State Farm argues its position vigorously, but it has offered no expert evidence of its own, in the form of an affidavit or otherwise, pointing out errors in Sinno’s engineering calculations or explaining why Sinno’s methods are not acceptable within the field of civil engineering. While State Farm’s experts’ opinions are inconsistent with Sinno’s opinions, there is no indication that the differences are based upon anything other than different interpretations of the evidence. Without evidence that directly addresses flaws in Sinno’s calculations or evidence that establishes that Sinno’s methodology is not within professional engineering norms, the Court is not in a position to independently evaluate Sinno’s engineering calculations or to conclude that the methodology he has followed is not of a type generally accepted in his field.
State Farm correctly points out that the Relators bear the ultimate burden of proving that their expert witness is qualified under the Federal Rules of Evidence 702 and 703, that his methodology is sound, that his interpretation of the facts is within the range of reason, and that his conclusions are adequately supported by his interpretation of the evidence. But in the absence of any contradictory engineering evidence in the form of an affidavit or otherwise, the Court is left with Sinno’s expert’s report and his deposition testimony opposed only by the argument of counsel to support State Farm’s contention that Sinno should be disqualified as an expert witness.

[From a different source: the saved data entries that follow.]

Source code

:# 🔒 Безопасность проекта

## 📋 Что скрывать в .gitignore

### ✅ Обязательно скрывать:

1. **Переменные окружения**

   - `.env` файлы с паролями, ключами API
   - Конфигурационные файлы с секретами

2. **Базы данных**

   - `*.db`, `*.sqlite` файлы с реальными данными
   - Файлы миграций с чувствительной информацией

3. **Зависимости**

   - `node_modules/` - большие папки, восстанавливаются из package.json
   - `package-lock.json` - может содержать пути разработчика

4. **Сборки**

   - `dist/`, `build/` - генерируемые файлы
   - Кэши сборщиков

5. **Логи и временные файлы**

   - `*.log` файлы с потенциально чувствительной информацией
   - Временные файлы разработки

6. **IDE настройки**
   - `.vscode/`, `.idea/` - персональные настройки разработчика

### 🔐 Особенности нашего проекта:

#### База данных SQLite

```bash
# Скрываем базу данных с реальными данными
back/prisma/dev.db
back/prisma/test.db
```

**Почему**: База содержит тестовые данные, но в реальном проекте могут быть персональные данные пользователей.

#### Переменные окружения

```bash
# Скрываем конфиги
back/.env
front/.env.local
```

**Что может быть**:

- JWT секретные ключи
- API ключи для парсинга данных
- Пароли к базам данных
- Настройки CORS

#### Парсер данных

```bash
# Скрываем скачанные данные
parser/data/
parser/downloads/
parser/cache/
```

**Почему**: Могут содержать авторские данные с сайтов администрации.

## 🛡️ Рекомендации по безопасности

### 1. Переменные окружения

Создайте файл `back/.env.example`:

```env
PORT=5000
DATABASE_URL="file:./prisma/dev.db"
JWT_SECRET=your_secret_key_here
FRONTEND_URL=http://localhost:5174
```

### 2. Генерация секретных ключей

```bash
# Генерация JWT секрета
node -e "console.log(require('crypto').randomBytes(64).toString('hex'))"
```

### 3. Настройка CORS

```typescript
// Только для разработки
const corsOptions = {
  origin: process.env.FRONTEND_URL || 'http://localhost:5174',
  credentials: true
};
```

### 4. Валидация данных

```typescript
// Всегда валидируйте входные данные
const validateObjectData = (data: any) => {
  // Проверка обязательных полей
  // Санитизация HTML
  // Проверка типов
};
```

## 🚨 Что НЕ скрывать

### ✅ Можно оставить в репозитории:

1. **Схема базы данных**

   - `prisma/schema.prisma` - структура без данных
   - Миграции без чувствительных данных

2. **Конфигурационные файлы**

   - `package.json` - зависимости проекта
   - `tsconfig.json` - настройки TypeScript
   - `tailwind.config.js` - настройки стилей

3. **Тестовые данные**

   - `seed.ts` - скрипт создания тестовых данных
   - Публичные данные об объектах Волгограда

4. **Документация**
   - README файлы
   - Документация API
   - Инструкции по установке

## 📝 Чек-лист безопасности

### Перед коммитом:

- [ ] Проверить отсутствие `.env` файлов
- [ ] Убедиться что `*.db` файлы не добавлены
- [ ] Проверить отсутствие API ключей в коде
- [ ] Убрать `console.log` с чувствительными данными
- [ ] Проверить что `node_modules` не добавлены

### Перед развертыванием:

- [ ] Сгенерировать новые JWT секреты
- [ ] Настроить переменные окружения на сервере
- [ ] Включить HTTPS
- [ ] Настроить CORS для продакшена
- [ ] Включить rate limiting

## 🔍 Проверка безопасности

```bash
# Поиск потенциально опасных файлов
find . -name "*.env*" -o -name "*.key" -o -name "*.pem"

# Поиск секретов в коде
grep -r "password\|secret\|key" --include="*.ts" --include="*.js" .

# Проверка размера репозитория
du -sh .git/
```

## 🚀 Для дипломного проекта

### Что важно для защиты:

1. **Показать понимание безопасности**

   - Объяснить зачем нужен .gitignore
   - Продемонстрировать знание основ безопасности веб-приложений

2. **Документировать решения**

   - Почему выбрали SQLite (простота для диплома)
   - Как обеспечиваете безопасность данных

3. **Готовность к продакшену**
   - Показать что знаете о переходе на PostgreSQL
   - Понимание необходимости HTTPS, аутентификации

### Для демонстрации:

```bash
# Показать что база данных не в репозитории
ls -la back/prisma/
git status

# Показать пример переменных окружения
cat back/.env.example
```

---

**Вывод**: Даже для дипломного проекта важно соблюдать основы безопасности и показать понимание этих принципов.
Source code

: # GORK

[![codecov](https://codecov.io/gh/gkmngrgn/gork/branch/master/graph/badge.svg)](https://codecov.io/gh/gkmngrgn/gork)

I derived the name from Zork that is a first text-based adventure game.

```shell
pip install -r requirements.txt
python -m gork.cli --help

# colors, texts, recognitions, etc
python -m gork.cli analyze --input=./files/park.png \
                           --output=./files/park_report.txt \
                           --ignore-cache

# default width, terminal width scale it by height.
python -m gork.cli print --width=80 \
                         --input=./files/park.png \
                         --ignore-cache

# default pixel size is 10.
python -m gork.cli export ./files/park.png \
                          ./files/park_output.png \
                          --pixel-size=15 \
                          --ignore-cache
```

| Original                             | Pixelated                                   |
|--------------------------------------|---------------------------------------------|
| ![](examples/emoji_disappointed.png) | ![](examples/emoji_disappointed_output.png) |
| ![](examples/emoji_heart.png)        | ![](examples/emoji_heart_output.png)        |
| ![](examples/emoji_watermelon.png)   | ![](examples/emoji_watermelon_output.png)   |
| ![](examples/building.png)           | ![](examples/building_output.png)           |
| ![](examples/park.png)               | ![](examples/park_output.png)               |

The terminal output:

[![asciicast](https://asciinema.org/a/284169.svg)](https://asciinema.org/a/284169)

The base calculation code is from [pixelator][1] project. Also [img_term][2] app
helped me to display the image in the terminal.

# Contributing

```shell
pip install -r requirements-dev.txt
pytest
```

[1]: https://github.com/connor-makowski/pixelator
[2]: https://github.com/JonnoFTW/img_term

It goes without saying that the argument of counsel is not evidence on which the Court can rely in making a determination of this kind. In my view, the Relators have therefore met their burden of proof at this juncture. Based upon his qualifications, experience, and his explanation of the methodology he followed, and based upon the factual foundation he offers in support of
his opinions, it is my view that Sinno’s testimony is admissible. Accordingly, State Farm’s motions  to exclude Sinno’s testimony will be denied. An appropriate order will be entered.
State Farm’s motions to exclude Dave Favre, Louis Fey and John Fowler are still pending.